══ Record set ══
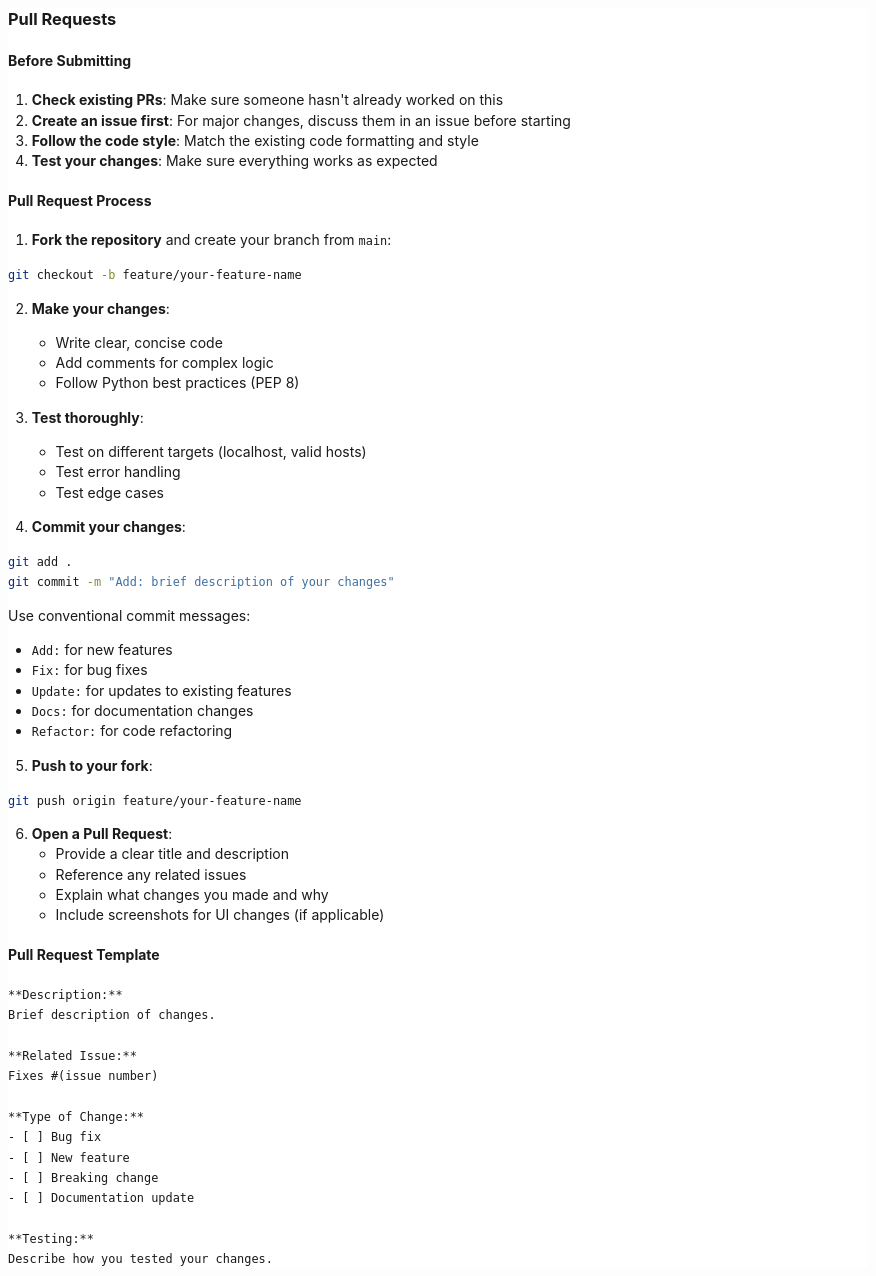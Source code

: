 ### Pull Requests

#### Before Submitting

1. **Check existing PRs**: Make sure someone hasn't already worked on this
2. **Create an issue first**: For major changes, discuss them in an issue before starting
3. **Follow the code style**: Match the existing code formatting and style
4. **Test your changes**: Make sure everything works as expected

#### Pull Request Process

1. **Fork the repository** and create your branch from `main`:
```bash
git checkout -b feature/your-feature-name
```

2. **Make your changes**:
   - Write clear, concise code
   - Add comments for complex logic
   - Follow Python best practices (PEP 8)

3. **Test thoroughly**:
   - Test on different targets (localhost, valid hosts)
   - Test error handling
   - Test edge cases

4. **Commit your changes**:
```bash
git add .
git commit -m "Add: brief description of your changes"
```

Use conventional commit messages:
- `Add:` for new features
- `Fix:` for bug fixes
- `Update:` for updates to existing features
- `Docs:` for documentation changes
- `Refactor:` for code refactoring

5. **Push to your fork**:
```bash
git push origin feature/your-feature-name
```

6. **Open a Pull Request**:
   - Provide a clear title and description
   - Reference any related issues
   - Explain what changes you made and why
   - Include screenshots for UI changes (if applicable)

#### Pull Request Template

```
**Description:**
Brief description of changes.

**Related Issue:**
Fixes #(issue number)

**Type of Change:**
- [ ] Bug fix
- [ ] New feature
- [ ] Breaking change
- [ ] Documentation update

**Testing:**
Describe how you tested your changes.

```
═══
══ Record set ══
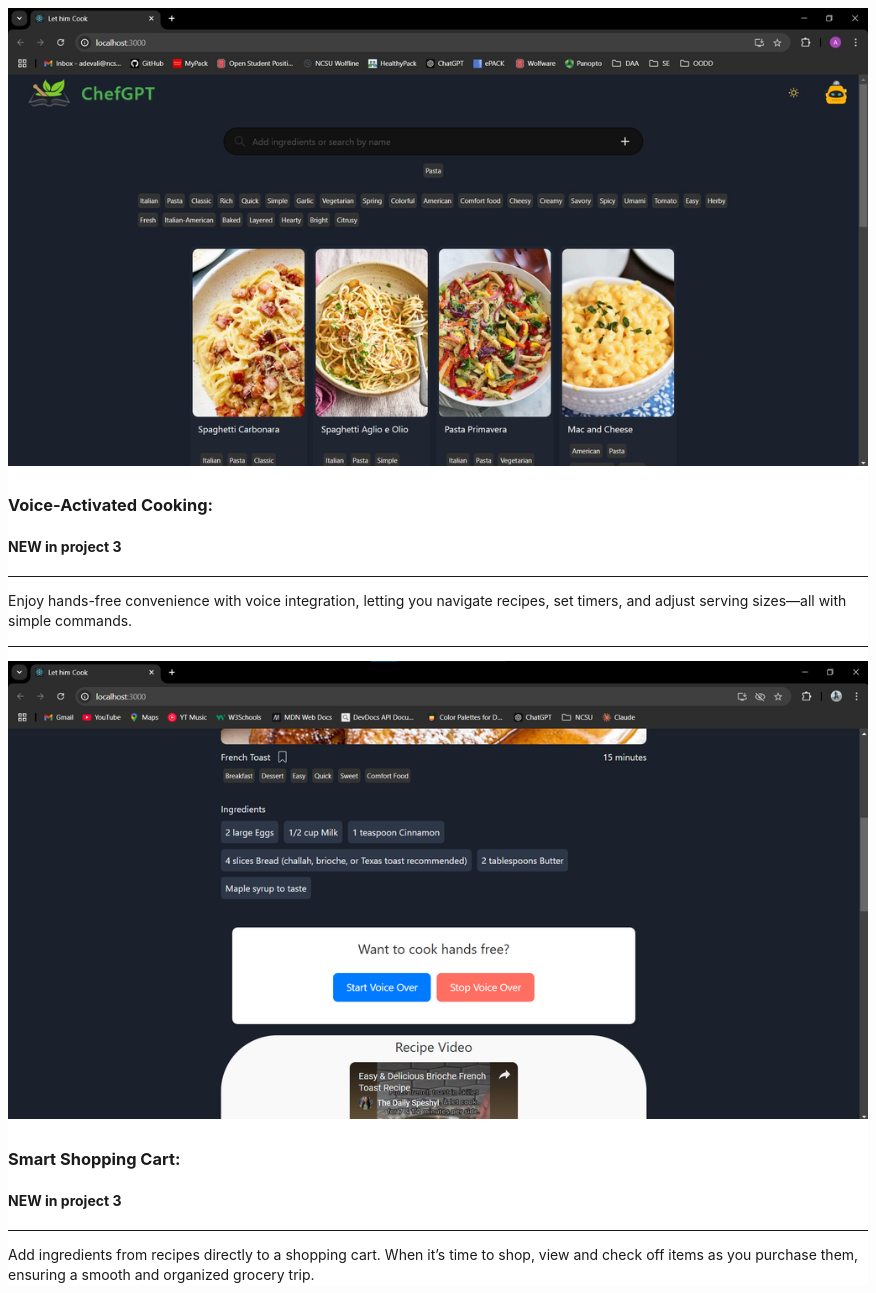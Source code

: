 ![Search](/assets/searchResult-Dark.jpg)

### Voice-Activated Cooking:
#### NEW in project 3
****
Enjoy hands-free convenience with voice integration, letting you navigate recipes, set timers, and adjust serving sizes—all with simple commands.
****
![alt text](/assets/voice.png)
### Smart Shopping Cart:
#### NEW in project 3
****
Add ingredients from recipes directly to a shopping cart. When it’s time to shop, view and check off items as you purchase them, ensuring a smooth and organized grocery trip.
═══
Find the word "clear" in the data and copy out each line where it turns up.

   - Write clear, concise code
   - Provide a clear title and description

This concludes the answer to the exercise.